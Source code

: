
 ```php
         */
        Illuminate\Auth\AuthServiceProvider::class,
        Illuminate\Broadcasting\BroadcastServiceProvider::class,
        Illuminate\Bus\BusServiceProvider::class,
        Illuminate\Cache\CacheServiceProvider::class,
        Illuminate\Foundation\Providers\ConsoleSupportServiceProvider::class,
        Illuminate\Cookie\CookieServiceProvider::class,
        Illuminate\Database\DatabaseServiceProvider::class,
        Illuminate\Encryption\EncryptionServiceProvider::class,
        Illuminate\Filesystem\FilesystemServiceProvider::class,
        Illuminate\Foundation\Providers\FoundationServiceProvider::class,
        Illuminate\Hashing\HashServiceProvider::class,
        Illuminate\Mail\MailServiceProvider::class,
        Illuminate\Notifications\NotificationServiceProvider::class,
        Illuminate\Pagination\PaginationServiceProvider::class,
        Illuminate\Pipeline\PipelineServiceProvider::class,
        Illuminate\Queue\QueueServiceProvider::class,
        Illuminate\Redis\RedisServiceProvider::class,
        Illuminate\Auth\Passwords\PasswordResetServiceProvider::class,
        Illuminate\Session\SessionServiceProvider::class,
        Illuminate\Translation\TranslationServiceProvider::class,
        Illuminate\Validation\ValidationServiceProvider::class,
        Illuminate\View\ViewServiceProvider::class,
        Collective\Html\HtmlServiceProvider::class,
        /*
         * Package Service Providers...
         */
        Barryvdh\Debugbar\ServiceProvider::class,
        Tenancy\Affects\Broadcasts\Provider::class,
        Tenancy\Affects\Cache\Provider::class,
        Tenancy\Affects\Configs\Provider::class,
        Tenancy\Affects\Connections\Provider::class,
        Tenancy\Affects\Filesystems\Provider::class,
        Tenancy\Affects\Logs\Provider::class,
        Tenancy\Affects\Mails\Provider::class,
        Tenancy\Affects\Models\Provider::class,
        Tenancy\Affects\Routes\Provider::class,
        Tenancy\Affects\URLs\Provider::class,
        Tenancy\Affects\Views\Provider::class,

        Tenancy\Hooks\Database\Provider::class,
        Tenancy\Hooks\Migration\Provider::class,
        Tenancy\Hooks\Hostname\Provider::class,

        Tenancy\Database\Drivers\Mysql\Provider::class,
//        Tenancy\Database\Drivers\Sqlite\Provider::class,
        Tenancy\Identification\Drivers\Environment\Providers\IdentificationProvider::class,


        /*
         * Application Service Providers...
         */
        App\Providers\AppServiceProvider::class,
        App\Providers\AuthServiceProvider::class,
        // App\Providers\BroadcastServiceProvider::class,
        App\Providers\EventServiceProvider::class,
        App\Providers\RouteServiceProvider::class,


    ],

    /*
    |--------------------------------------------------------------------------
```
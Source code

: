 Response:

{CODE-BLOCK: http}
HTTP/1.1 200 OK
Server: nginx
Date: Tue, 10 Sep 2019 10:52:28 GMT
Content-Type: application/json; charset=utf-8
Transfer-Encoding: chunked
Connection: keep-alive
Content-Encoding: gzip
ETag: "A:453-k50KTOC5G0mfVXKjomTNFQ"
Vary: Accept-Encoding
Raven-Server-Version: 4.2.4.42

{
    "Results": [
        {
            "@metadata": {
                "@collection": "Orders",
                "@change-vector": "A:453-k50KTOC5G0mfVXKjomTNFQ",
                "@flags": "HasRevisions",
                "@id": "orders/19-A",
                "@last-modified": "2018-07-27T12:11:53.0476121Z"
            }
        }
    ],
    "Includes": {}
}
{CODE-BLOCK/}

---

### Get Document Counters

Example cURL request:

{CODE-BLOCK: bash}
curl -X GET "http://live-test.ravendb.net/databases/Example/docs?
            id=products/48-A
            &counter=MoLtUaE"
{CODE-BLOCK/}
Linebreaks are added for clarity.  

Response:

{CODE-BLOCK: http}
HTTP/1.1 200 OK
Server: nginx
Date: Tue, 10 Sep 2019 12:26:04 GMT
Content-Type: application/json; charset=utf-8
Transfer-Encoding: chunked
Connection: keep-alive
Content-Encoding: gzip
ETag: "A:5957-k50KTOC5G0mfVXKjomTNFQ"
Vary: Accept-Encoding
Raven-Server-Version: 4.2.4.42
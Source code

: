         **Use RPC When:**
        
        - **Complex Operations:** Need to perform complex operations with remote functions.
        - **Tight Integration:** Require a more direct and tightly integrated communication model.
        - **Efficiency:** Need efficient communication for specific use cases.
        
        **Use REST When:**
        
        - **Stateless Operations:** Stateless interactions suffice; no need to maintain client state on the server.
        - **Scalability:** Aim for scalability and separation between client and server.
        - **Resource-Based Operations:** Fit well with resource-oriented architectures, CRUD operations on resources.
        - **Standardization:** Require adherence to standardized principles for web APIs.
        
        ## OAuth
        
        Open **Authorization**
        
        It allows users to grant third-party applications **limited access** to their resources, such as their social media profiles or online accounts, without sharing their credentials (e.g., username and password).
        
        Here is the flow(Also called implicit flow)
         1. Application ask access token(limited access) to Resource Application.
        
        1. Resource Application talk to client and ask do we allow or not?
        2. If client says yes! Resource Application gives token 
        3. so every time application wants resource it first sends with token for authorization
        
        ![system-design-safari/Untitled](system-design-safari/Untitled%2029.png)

● ● ● ● ● ● ●

§ **Try it**:
Taking the entries above, print exactly the lines starting at the line with "It allows users" and ending at the line with "1. Application ask", both included.

§ **Task solution**:
        It allows users to grant third-party applications **limited access** to their resources, such as their social media profiles or online accounts, without sharing their credentials (e.g., username and password).
        
        Here is the flow(Also called implicit flow)
         1. Application ask access token(limited access) to Resource Application.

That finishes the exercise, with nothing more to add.